## Instructions to follow
Where the line with "rows of $\RF(239)$." appears below, start writing out lines exactly, and finish with the line with "A toric ideal", which is included; write out nothing else.

## Given data
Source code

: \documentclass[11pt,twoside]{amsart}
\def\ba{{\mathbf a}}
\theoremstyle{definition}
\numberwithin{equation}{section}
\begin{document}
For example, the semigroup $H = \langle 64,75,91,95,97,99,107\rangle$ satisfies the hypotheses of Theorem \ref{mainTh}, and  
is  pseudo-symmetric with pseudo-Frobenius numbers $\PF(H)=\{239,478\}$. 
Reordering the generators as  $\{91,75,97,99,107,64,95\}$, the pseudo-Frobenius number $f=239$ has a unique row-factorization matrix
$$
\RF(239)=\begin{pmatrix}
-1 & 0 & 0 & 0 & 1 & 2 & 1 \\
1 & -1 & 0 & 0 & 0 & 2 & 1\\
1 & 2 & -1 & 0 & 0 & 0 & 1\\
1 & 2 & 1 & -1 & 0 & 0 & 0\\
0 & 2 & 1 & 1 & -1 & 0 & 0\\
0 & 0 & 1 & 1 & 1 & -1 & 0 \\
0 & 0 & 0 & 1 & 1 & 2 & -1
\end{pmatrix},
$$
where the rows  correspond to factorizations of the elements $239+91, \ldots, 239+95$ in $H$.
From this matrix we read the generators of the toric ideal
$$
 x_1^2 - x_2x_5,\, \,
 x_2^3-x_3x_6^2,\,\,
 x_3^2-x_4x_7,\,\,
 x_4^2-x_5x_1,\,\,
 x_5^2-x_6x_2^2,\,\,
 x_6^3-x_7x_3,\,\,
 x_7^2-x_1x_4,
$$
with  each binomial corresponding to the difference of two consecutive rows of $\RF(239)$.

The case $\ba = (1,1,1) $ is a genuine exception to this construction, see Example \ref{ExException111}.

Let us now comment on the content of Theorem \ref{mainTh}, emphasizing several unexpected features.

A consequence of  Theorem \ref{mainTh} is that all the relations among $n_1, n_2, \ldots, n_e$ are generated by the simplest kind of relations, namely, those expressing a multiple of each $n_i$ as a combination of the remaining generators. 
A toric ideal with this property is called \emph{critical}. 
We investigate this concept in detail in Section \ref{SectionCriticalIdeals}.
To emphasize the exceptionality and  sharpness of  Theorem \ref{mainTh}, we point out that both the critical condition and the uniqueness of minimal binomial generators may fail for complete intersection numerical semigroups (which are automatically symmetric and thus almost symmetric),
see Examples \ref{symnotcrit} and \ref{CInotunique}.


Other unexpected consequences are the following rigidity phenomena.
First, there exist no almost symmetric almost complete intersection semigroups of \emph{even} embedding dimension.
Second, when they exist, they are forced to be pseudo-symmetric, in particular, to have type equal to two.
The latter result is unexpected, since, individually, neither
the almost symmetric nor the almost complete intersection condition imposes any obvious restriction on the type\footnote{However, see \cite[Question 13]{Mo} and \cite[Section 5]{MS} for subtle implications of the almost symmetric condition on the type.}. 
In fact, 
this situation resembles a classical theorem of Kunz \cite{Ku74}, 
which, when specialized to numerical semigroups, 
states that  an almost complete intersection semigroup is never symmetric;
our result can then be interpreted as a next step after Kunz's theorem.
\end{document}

## Result
with  each binomial corresponding to the difference of two consecutive rows of $\RF(239)$.

The case $\ba = (1,1,1) $ is a genuine exception to this construction, see Example \ref{ExException111}.

Let us now comment on the content of Theorem \ref{mainTh}, emphasizing several unexpected features.

A consequence of  Theorem \ref{mainTh} is that all the relations among $n_1, n_2, \ldots, n_e$ are generated by the simplest kind of relations, namely, those expressing a multiple of each $n_i$ as a combination of the remaining generators. 
A toric ideal with this property is called \emph{critical}. 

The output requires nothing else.